A majority of professors who teach massive open online courses do not believe credit should be awarded, yet believe the courses play an important role in the changing face of education and have inherent value, according to new data.
Boston University Associate Provost for Undergraduate Affairs Elizabeth Loizeaux, who is head of BU’s Council on Educational Technology and Learning Innovation, said it is not contradictory for professors to believe MOOCs are valuable and yet not worth traditional college credit.
“There is not a contradiction, it’s just that the experiment is still in process and the answers are not yet known,” Loizeaux said in an email. “The big experiment now is whether it is possible to offer high quality online courses for free courses in which students learn as much, if not more, than in face-to-face courses.”
Many universities, including BU, have already begun experimenting with using components of MOOCs, such as video lectures, as a way to create more interactive and substantial discussions during class time, Loizeaux said.
CETLI members are exploring the role of new educational technologies such as MOOCs and whether such technologies would be efficient and appropriate in some manner at BU.
The Chronicle of Higher Education released the results of a survey Monday that asked 103 professors who taught MOOCs for their opinions on the online courses.
Seventy-nine percent of professors surveyed said MOOCs are “worth the hype,” while 72 percent said students who succeed in such online courses do not deserve credit from their home institutions, according to the survey data. 66 percent said they do not expect their home institution to grant credit to successful students.
Additionally, 45 percent of professors said MOOCs could decrease the cost of earning a degree, according to the survey data.
Kevin McGrath, associate in Sanskrit and Indian studies at Harvard University, said in an email he teaches an online humanities course and does not offer traditional credit for it.

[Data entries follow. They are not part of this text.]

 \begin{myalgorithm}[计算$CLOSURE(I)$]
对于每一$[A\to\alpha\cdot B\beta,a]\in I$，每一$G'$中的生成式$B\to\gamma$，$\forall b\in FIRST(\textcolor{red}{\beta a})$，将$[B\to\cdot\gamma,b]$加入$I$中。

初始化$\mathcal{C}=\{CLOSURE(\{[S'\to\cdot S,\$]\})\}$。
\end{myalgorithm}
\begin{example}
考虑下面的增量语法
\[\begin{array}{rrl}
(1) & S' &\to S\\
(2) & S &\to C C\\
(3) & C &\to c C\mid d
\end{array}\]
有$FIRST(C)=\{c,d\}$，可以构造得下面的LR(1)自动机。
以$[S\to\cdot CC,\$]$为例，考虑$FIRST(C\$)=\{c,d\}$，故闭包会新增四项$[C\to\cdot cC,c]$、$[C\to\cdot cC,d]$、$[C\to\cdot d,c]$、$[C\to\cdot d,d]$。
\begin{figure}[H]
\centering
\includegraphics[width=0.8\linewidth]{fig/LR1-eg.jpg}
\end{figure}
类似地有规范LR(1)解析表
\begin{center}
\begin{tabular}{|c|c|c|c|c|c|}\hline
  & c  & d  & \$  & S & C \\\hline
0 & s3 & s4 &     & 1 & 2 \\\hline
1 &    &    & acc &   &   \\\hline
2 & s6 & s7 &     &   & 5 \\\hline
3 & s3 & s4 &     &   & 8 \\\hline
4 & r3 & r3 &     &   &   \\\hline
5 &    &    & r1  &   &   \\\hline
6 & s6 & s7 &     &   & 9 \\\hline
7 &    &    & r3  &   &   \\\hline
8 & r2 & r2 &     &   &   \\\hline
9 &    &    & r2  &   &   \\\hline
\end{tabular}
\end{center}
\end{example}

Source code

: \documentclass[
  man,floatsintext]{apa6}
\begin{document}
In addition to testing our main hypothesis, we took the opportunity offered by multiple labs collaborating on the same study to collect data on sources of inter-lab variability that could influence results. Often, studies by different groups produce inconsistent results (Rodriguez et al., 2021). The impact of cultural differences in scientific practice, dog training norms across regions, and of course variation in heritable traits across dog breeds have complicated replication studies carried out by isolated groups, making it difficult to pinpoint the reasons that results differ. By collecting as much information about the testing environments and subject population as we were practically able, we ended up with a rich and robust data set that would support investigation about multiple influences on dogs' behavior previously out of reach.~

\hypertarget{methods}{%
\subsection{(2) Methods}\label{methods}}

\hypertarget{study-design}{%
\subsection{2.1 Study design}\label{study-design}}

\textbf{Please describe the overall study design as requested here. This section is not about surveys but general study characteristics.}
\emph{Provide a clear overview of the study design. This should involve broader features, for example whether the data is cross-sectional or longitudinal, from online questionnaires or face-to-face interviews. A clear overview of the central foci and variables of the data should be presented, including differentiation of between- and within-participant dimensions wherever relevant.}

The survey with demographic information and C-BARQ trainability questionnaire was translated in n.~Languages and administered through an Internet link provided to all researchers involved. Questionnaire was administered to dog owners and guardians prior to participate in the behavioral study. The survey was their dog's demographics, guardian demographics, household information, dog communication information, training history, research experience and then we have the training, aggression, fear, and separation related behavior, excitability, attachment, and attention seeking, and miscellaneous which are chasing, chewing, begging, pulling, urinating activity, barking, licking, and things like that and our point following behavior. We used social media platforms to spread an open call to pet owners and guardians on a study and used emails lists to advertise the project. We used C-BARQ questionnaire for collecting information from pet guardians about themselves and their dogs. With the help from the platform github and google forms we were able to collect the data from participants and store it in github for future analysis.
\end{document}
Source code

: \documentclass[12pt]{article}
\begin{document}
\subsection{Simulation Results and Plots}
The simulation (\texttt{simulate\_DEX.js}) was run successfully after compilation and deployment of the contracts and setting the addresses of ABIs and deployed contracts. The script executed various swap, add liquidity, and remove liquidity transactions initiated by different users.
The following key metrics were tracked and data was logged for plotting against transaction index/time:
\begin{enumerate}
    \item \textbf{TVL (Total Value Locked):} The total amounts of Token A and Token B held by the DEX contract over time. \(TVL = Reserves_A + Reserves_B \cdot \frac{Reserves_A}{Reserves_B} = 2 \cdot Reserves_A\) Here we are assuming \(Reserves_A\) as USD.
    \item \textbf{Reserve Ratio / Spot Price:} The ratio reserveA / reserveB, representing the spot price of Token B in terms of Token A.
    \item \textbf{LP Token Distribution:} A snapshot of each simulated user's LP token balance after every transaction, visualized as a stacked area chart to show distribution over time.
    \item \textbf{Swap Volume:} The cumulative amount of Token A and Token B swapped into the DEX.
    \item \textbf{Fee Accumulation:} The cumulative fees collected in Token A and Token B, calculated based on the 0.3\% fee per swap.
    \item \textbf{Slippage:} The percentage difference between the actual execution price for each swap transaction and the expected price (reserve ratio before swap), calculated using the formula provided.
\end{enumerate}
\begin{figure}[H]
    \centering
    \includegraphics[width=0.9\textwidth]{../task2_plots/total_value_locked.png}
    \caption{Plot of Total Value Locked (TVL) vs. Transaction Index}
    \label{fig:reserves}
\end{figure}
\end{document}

Rather, McGrath said he awards students a Certificate of Mastery, as do many other MOOC professors.
“In the Humanities, where thoughtful essays are required for evaluation purposes, there is at present no [mechanical] alternative,” McGrath said.
McGrath said he is optimistic that MOOCs will quickly become an effective way to educate people once greater technologies are created.
“We are developing the use of an annotation tool [for grading essays] and a ‘tagging’ process, [so that giving] credits will at some point probably become possible,” McGrath said.
David Malan, senior lecturer on computer science at Harvard College who teaches a free online course, said in an email that students who find themselves more focused or better guided in more traditional classrooms will not find MOOCs as compelling.
“Similarly, students for whom mastery of some subject does not come very naturally might find a MOOC on that subject a wholly inferior alternative to more personalized, one-on-one interactions on campus,” he said.
“MOOCs are a great way for people who are highly motivated and already knowledgeable about the subject or topic to gain expertise,” said Laura Jimenez, a BU School of Education professor, in an email. “However, there is an extremely high attrition rate.”
Although students typically take MOOCs because of their interest in a specific subject, Jimenez said there is a significant loss of those who cannot maintain the focus that is required.
“MOOCs carry their own challenges,” she said. “Most educational technology research suggests that at least some synchronous or face-to-face interaction with peers boasts engagement with the course.”